╔══

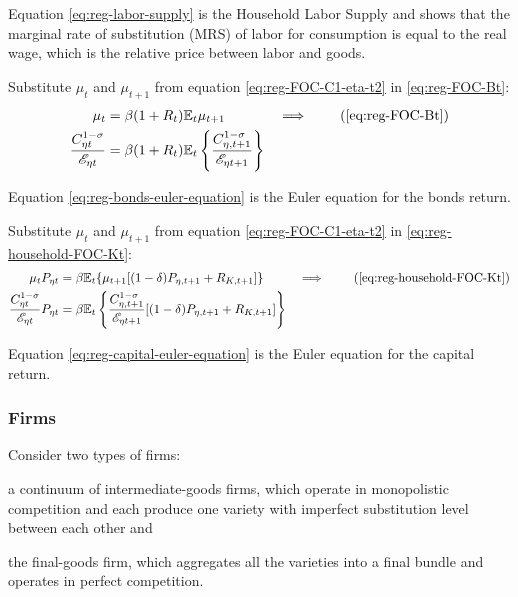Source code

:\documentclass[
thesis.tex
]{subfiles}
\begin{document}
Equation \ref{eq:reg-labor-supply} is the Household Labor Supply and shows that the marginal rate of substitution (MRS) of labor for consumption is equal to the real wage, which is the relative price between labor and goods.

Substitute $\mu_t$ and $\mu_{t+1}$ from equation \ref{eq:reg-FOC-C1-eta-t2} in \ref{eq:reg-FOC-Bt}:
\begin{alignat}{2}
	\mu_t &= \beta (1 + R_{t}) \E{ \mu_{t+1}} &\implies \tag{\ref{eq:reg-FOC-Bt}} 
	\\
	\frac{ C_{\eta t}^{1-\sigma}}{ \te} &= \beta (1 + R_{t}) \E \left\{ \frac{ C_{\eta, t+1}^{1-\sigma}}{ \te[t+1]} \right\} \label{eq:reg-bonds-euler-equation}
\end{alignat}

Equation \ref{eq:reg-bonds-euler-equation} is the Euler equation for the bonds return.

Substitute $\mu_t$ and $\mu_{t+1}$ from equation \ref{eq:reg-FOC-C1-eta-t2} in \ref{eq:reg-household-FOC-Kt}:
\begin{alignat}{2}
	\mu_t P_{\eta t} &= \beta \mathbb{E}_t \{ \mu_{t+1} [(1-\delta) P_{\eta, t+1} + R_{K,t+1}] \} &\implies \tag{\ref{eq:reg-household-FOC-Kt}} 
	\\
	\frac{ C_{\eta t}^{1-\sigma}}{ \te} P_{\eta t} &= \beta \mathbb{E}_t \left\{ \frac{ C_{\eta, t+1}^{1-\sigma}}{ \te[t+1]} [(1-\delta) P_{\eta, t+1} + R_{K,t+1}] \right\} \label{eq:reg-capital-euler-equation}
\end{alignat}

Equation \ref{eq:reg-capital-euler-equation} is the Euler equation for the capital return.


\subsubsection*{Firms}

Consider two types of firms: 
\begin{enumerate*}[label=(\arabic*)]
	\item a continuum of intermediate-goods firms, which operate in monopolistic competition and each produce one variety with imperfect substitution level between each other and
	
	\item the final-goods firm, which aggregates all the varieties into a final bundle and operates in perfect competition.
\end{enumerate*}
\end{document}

╚══
╔══

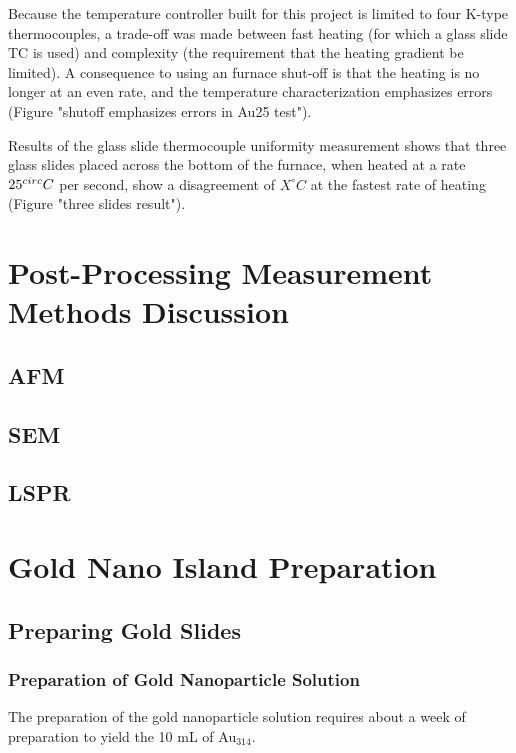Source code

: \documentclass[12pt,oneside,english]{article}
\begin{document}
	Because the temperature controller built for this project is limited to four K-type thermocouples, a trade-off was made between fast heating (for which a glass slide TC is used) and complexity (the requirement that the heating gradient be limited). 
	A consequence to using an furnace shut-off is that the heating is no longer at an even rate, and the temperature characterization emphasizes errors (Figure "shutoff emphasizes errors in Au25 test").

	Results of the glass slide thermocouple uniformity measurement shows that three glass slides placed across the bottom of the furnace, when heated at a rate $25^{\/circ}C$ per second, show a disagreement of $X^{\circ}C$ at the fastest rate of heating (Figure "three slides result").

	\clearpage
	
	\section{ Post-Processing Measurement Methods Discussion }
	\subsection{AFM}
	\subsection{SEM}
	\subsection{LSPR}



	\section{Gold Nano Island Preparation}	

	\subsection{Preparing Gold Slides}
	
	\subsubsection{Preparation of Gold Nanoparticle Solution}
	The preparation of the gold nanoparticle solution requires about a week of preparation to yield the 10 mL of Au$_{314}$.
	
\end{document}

╚══
╔══

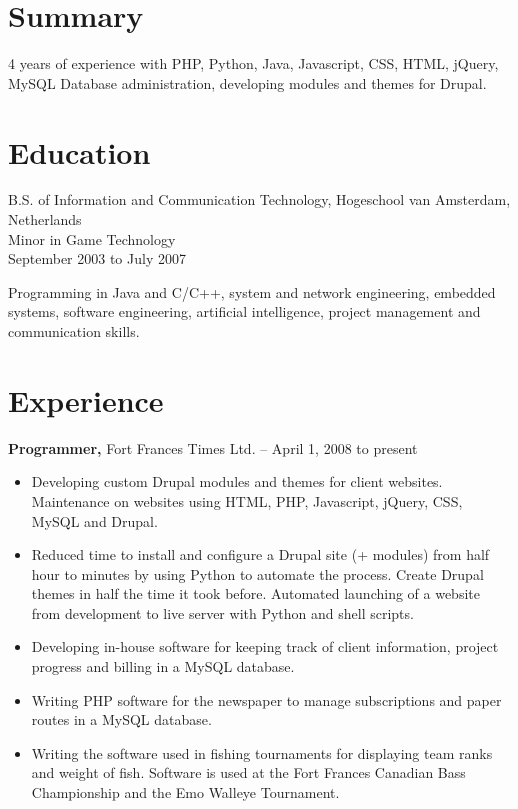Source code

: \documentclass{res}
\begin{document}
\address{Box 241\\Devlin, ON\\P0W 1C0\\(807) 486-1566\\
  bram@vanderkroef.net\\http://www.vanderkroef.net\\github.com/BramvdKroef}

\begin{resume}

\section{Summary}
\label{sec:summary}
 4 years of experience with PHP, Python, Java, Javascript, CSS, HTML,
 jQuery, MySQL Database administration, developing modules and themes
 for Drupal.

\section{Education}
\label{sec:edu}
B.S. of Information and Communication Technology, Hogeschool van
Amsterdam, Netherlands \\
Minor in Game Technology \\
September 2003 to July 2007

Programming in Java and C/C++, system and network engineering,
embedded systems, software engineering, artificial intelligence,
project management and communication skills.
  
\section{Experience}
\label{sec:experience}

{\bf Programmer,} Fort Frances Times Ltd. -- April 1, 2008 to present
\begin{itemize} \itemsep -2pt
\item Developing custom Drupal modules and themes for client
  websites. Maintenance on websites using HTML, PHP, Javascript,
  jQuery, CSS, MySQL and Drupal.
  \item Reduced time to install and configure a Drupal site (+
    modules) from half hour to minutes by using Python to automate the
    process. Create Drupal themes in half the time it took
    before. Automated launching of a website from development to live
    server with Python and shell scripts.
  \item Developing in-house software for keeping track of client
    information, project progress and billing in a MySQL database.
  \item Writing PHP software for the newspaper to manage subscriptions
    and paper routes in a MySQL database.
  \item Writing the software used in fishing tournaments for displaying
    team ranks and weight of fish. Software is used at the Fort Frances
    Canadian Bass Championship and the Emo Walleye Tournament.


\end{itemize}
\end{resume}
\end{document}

╚══

THE TASK: Copy out each line of the entries that holds "documentclass".

ANSWER BOX:
:\documentclass[
: \documentclass[12pt,oneside,english]{article}
: \documentclass{res}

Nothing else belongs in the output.